>>
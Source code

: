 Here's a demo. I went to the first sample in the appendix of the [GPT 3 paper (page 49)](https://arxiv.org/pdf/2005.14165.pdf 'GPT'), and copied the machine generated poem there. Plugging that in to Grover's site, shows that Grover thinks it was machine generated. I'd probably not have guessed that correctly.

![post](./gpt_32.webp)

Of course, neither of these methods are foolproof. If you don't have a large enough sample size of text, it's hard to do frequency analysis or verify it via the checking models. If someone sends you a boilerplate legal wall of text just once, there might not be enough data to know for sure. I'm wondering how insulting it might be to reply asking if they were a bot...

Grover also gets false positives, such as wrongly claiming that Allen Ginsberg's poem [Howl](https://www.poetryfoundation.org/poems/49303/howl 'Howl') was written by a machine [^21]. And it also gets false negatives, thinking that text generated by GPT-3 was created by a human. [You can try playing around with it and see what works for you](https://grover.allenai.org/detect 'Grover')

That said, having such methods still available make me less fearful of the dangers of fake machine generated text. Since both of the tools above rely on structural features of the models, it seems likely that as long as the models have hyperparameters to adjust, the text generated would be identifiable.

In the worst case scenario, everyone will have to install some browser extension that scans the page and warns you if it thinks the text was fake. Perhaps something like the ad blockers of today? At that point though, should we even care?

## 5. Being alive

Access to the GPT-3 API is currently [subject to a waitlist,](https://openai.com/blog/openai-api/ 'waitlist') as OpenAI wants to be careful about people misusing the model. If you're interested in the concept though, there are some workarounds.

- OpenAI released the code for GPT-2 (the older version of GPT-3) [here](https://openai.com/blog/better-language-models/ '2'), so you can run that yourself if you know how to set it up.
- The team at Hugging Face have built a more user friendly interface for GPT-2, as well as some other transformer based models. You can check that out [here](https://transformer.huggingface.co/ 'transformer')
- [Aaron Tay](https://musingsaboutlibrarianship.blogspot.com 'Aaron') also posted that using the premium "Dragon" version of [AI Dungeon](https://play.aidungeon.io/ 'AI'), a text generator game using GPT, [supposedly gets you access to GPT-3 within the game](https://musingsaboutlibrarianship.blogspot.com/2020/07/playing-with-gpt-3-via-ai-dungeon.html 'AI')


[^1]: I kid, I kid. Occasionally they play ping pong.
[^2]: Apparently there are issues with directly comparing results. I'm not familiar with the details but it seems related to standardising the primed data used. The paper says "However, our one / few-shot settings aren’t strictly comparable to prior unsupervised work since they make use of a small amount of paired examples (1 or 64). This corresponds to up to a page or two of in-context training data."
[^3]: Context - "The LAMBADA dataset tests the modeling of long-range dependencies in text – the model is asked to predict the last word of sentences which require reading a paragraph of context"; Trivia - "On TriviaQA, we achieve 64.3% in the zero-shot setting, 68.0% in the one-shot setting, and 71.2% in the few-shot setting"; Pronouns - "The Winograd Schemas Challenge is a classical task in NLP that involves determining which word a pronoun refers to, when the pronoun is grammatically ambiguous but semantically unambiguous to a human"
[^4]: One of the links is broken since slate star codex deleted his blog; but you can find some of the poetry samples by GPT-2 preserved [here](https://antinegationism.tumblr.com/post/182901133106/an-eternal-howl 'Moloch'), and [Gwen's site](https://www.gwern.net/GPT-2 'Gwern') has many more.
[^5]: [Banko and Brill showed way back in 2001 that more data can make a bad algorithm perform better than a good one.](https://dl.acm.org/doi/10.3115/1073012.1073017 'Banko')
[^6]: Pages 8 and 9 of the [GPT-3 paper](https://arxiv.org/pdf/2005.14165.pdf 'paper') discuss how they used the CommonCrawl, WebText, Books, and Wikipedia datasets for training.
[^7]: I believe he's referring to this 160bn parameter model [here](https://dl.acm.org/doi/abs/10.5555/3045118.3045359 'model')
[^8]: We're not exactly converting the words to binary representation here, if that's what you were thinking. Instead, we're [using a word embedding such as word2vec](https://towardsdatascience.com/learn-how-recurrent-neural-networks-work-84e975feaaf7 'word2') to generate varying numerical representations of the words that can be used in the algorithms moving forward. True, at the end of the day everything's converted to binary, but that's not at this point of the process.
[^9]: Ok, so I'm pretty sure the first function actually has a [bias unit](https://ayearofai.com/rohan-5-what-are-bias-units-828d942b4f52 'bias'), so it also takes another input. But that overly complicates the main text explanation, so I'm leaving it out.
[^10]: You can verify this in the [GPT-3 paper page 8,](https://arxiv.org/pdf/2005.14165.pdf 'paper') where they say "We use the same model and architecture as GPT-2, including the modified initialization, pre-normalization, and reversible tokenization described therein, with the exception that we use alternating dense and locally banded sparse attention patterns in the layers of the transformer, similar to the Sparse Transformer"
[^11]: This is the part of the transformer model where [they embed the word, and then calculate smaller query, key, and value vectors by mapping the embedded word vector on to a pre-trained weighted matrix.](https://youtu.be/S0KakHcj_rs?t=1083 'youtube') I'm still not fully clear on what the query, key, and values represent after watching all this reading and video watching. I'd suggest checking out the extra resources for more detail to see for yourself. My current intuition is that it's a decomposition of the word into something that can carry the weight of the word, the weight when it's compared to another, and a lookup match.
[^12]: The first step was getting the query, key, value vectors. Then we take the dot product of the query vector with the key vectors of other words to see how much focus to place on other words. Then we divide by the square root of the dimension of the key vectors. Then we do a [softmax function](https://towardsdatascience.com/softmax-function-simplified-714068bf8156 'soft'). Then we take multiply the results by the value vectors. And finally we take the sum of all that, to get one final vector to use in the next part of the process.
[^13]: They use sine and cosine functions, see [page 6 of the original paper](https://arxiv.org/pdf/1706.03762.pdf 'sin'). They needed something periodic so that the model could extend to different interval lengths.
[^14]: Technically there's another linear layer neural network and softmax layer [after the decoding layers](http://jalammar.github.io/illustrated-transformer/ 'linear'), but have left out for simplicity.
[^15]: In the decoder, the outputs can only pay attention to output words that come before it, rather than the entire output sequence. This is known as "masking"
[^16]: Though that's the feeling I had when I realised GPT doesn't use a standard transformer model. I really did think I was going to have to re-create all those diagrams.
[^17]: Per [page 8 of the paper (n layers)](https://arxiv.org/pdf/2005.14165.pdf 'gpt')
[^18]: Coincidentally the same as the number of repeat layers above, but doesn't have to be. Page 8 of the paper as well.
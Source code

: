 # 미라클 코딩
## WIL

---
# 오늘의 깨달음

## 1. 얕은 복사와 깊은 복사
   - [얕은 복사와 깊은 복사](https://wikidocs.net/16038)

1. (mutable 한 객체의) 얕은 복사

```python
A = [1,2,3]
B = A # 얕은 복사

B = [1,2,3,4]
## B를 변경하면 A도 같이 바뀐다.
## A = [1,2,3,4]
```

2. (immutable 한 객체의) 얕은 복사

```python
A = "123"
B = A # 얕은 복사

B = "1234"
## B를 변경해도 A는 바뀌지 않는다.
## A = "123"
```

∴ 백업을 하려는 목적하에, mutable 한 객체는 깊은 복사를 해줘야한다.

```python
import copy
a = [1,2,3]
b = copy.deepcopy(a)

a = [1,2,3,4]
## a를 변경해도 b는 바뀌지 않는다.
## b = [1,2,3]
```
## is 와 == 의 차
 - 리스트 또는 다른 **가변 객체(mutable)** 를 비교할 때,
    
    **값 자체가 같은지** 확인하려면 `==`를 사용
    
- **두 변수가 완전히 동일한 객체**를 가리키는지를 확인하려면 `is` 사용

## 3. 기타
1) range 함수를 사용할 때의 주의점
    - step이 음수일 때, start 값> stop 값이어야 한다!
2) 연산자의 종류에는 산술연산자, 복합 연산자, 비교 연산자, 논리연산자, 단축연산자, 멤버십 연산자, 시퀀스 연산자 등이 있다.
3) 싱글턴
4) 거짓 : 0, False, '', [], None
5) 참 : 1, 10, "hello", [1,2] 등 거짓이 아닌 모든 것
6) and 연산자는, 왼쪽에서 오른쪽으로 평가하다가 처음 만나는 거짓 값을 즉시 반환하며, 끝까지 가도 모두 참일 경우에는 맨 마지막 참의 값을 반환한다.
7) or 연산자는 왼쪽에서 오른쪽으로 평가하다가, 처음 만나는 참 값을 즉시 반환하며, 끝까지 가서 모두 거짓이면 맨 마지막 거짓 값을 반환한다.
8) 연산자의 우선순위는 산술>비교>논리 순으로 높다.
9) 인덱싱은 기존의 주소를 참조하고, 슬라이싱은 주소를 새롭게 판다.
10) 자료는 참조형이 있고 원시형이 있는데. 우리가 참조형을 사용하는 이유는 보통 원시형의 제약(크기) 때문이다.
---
<<
AIM OF THE EXERCISE:
When the line with "[^13]: They use" is reached in the data above, begin copying, and stop after the line with "6) and 연산자는, 왼쪽에서"; copy each line exactly, both ends included.

RESULT FOR THIS TASK:
[^13]: They use sine and cosine functions, see [page 6 of the original paper](https://arxiv.org/pdf/1706.03762.pdf 'sin'). They needed something periodic so that the model could extend to different interval lengths.
[^14]: Technically there's another linear layer neural network and softmax layer [after the decoding layers](http://jalammar.github.io/illustrated-transformer/ 'linear'), but have left out for simplicity.
[^15]: In the decoder, the outputs can only pay attention to output words that come before it, rather than the entire output sequence. This is known as "masking"
[^16]: Though that's the feeling I had when I realised GPT doesn't use a standard transformer model. I really did think I was going to have to re-create all those diagrams.
[^17]: Per [page 8 of the paper (n layers)](https://arxiv.org/pdf/2005.14165.pdf 'gpt')
[^18]: Coincidentally the same as the number of repeat layers above, but doesn't have to be. Page 8 of the paper as well.
Source code

: # 미라클 코딩
## WIL

---
# 오늘의 깨달음

## 1. 얕은 복사와 깊은 복사
   - [얕은 복사와 깊은 복사](https://wikidocs.net/16038)

1. (mutable 한 객체의) 얕은 복사

```python
A = [1,2,3]
B = A # 얕은 복사

B = [1,2,3,4]
## B를 변경하면 A도 같이 바뀐다.
## A = [1,2,3,4]
```

2. (immutable 한 객체의) 얕은 복사

```python
A = "123"
B = A # 얕은 복사

B = "1234"
## B를 변경해도 A는 바뀌지 않는다.
## A = "123"
```

∴ 백업을 하려는 목적하에, mutable 한 객체는 깊은 복사를 해줘야한다.

```python
import copy
a = [1,2,3]
b = copy.deepcopy(a)

a = [1,2,3,4]
## a를 변경해도 b는 바뀌지 않는다.
## b = [1,2,3]
```
## is 와 == 의 차
 - 리스트 또는 다른 **가변 객체(mutable)** 를 비교할 때,
    
    **값 자체가 같은지** 확인하려면 `==`를 사용
    
- **두 변수가 완전히 동일한 객체**를 가리키는지를 확인하려면 `is` 사용

## 3. 기타
1) range 함수를 사용할 때의 주의점
    - step이 음수일 때, start 값> stop 값이어야 한다!
2) 연산자의 종류에는 산술연산자, 복합 연산자, 비교 연산자, 논리연산자, 단축연산자, 멤버십 연산자, 시퀀스 연산자 등이 있다.
3) 싱글턴
4) 거짓 : 0, False, '', [], None
5) 참 : 1, 10, "hello", [1,2] 등 거짓이 아닌 모든 것
6) and 연산자는, 왼쪽에서 오른쪽으로 평가하다가 처음 만나는 거짓 값을 즉시 반환하며, 끝까지 가도 모두 참일 경우에는 맨 마지막 참의 값을 반환한다.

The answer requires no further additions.